SSA denied your initial disability claim. Don’t panic — the majority of approved SSDI / SSI cases are denied at the initial stage and approved later. Under 20 CFR § 404.909 you have 60 days from the denial notice to file a Request for Reconsideration. The clock is running.

01

Note the date — your 60-day clock just started

Under 20 CFR § 404.909, you have 60 days from the date of the denial notice (presumed received 5 days after the date stamped) to file a Request for Reconsideration. Miss it and the denial becomes final — you would have to start over with a brand new application.

02

Read the denial reason carefully

SSA states specifically why your claim was denied. Common reasons: (a) insufficient medical evidence, (b) your RFC exceeds the listed impairment, (c) ability to perform past relevant work, (d) ability to perform other work that exists in the national economy.

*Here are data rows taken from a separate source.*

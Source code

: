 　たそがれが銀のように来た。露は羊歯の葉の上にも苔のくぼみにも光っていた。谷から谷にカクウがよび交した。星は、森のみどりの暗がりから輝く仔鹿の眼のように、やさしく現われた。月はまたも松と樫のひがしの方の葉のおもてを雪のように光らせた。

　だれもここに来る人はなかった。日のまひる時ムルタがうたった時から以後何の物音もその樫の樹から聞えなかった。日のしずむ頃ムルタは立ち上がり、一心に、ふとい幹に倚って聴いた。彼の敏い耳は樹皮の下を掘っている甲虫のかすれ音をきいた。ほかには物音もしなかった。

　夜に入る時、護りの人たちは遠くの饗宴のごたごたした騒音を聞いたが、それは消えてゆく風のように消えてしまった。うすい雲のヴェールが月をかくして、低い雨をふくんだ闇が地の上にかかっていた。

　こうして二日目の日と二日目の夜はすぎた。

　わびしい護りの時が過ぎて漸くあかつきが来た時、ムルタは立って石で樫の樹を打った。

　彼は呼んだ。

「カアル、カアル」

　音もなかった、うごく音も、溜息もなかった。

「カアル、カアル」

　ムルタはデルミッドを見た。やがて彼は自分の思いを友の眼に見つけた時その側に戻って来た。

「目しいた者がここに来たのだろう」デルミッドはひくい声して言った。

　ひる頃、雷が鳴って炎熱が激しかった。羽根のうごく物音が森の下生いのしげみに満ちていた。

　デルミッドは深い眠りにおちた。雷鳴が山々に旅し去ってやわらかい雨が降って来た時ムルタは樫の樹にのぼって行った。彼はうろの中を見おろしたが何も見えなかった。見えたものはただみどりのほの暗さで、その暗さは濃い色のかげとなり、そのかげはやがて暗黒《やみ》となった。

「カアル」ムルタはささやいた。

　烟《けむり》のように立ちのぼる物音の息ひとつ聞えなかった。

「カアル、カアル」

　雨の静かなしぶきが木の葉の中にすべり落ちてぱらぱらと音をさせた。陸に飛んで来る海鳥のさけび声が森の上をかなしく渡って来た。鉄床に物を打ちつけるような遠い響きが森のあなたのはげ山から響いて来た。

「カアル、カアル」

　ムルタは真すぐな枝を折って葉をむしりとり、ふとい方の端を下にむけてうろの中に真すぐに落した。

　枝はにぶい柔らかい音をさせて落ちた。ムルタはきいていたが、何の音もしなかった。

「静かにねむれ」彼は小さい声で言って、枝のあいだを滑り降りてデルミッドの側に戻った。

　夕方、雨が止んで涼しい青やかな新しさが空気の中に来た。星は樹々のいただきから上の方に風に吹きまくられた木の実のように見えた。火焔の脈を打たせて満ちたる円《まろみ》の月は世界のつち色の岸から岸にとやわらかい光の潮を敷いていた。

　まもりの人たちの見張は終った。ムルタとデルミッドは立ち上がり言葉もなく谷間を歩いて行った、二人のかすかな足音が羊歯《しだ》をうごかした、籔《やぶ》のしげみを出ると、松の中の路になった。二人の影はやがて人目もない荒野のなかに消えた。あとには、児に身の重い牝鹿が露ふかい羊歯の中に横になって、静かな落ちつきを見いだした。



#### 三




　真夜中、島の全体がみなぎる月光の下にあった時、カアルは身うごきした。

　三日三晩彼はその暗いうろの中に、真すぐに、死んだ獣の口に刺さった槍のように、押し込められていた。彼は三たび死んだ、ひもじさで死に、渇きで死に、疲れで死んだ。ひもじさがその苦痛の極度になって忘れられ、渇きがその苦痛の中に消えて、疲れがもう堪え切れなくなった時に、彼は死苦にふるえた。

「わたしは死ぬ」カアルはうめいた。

The reason tells you what evidence you need to strengthen.

03

File the SSA-561 within 60 days

Form SSA-561 — Request for Reconsideration. Filed online at ssa.gov/disability, by mail to your local SSA office, or in person. Attach any new medical records or treating-physician opinions that weren't in the initial file. The wizard generates the cover letter + record-request worksheet.

04

Strengthen the medical record

Get treating-physician opinions on your functional limitations. The RFC (Residual Functional Capacity) is the heart of every SSDI case. A treating-source statement under SSR 96-2p describing what you can and cannot do (sit / stand / lift / concentrate) is more persuasive than raw treatment notes.

05

If reconsideration is denied, request an ALJ hearing

Form HA-501 within 60 days of the reconsideration denial. ALJ hearings have ~50% or higher approval rates depending on your region and ALJ. Wait time is currently 6-18 months — file immediately. ssa.gov publishes ALJ disposition statistics by office.

06

Consider attorney representation for the ALJ stage

SSDI attorney fees are statutorily capped at 25% of past-due benefits or $9,200 (2025), whichever is less, under 42 USC § 406. Most attorneys take SSDI cases on pure contingency — no fee unless you win. The ALJ stage is where representation has the highest ROI; the lower stages are mostly paperwork and timeline management.